SBRI Zero emission road freight, supporting uptake of battery electric trucks
Organisations can apply for a share of £10 million, inclusive of VAT, to provide an innovative solution to enable fleets to switch to battery electric trucks.
This is a Small Business Research Initiative (SBRI) competition funded by the Department for Transport and delivered by Innovate UK. It forms part of a £20 million managed programme supporting the transition to zero emission trucks in the UK.
The aim of the competition is to develop an interactive solution to de-risk, aid and encourage fleet operators to convert to battery electric vehicles.
The solution will be used by public and private fleet operators to understand the strengths, weaknesses, and deployment options around commercially available zero emission trucks.
The solution will also identify the needs and challenges around critical supporting infrastructure, vehicle charging and fleet management.
This is phase 1 of a potential 2-phase competition. The phase 1 project must include data evaluation, test and demonstration involving a minimum of ten battery electric trucks.
The vehicles must be:
- between 16 and 29 tonnes gross vehicle weight (GVW)
- in service with the public sector lead customer that is supporting this activity (as part of your application, you must obtain and submit a letter of support from a UK public sector fleet operator)
The purpose of field testing in a real-world, real-time logistics environment is to improve and validate the approach.
Battery electric trucks must be used where logistics operations would otherwise be using conventionally powered heavy goods vehicles (HGVs).

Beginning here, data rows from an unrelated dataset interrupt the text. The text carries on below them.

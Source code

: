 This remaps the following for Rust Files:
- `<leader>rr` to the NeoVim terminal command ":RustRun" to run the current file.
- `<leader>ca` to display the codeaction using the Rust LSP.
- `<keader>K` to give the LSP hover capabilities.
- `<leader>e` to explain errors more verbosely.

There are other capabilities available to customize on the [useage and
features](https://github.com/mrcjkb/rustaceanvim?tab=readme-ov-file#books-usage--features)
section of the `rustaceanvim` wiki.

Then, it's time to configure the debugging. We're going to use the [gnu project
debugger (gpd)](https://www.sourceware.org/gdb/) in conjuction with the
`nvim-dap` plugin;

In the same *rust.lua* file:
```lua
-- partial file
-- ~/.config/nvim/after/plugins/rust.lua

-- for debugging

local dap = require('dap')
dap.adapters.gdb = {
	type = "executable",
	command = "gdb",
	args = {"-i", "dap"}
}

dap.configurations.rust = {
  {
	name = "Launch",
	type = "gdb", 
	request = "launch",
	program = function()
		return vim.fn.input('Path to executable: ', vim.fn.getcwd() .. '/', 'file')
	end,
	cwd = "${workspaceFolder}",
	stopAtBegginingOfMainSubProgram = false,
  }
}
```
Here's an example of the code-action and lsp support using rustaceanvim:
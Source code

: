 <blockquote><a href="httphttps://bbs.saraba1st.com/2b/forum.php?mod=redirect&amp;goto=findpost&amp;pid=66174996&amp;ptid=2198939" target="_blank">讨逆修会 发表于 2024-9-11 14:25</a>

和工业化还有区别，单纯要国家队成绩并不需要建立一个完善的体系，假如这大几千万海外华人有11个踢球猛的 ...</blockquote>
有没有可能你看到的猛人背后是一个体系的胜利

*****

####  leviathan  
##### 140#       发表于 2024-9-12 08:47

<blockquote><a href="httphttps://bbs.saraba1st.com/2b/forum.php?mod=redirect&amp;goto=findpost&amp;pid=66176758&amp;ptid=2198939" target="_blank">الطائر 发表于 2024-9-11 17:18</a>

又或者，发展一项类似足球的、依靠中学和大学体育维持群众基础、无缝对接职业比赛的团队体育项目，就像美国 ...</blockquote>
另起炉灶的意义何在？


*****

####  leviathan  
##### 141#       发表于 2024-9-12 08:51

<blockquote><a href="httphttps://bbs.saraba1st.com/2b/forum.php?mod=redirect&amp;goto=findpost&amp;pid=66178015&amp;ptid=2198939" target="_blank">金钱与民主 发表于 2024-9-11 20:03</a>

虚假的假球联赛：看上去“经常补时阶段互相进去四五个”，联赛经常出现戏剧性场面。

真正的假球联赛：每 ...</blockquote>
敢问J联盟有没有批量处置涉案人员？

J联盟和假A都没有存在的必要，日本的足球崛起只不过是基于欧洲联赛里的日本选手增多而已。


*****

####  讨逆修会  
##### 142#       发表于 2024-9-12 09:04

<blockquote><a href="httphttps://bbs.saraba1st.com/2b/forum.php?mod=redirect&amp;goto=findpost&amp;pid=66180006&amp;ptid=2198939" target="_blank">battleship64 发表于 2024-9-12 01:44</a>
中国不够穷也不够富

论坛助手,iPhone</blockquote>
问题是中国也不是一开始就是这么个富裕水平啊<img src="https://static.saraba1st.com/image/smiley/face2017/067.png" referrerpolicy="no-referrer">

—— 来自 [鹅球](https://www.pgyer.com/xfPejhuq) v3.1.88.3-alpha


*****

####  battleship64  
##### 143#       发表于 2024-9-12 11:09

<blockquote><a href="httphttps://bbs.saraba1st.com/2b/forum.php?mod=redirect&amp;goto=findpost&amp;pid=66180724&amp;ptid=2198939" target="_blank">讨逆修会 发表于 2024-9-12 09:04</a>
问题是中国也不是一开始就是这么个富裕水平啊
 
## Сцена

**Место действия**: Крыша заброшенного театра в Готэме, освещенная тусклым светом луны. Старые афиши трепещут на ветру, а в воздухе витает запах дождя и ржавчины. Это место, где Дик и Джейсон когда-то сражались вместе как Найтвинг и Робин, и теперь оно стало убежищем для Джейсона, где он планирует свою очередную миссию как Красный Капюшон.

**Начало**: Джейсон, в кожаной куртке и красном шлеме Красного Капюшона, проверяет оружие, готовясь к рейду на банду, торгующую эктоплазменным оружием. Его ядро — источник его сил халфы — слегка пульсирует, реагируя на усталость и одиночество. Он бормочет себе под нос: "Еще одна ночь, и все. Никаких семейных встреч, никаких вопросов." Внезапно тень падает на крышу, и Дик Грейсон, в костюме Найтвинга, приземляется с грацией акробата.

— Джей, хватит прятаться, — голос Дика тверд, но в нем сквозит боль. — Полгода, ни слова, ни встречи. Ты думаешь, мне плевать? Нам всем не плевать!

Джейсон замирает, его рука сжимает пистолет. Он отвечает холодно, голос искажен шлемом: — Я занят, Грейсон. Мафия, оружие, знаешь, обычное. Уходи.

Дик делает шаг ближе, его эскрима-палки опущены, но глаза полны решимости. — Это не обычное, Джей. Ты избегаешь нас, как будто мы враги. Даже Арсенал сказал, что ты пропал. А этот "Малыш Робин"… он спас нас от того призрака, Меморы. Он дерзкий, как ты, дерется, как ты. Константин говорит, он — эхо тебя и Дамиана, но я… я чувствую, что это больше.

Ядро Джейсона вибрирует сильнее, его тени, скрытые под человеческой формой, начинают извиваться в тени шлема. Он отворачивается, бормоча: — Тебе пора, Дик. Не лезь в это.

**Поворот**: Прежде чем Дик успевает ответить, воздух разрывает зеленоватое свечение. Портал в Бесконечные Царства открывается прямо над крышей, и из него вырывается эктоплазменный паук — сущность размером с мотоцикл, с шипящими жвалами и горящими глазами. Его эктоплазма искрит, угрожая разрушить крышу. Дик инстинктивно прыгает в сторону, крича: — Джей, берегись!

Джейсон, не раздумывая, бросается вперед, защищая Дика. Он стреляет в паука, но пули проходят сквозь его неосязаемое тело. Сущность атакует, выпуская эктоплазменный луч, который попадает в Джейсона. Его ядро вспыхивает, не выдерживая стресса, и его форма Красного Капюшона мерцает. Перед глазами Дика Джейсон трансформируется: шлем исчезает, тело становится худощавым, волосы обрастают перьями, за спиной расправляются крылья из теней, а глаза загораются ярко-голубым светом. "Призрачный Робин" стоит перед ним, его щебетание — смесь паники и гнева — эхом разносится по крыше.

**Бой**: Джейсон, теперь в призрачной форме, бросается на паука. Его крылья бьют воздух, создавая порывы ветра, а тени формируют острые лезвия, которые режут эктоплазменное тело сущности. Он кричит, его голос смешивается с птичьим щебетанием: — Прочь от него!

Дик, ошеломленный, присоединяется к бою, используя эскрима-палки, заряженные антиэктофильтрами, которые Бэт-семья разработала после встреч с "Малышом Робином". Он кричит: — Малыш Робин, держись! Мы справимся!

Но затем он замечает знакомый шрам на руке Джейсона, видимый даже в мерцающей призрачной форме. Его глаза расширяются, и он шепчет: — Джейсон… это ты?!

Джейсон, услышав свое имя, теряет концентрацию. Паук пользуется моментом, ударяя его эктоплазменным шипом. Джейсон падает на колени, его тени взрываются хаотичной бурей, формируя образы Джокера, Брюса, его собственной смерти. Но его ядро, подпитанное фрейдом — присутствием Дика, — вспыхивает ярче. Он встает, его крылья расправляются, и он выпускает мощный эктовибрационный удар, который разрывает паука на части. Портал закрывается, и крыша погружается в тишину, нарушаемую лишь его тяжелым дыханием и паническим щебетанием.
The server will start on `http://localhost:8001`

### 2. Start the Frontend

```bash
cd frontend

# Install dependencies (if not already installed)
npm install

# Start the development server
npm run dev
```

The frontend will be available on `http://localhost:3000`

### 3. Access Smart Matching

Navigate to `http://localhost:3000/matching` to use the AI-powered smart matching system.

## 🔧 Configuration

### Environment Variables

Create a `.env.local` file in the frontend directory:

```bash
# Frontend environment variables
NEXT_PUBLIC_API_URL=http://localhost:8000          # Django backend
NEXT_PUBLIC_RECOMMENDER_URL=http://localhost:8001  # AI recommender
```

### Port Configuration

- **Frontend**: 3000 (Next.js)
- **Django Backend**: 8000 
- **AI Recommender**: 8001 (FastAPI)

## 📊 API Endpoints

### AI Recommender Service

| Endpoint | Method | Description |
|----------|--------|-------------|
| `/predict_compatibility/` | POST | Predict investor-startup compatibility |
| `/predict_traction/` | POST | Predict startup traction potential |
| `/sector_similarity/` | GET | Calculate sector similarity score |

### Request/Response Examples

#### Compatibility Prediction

The demonstration will act as a case study for others.
- start by 1 July 2021
- end by 31 March 2022
- can last up to 10 months for phase 1
To lead a project, you must:
- be an organisation of any size
- work alone or with others from business, research organisations, research and technology organisations or the third sector as subcontractors
- be able to provide or obtain access to suitable battery electric trucks to meet the real time logistics demands of a UK public sector fleet operator
- obtain and submit a letter of support from a UK public sector fleet operator
The public sector body must indicate that it is committed to actively support the development of an interactive solution and undertake a demonstrator trial of at least 10 vehicles along with installation of critical supporting infrastructure on its premises.
You must create a solution which helps users to understand the strengths and weaknesses of deploying commercially available battery electric zero emission trucks.
Your solution must be an interactive solution which helps users:
- gain an understanding of the economic and practical feasibility of the technology
- de-risk, aid and encourage fleet operators to convert to battery electric vehicles
Your solution must provide information to help users make decisions about:
- how to identify an appropriate technical specification for battery electric trucks
- the ‘total cost of ownership’ approach and financing
- how operations and duty cycles might influence vehicle selection
- what to expect in terms of vehicle use and system performance
- what critical supporting infrastructure is required to support a fleet, including costs
- options for vehicle charging, including the use of rapid charging which would enable trucks to routinely operate in excess of their rated range
- training requirements for organisations
- electric vehicle specific aspects of fleet management, repair, and maintenance
This list is not exhaustive.
To make sure the solution is credible, it must be based on learning and data captured from long-term field testing. This must be where goods or freight are moved to satisfy an existing UK public sector logistics requirement which would otherwise use conventionally powered HGVs.
The field testing and demonstration can include trucks with varying specifications but must:
- be capable of ultra-rapid charging (≥100kW)
- have an estimated single charge range of more than 90 miles or 140 kilometres
- have a gross vehicle weight (GVW) of 16 to 29 tonnes.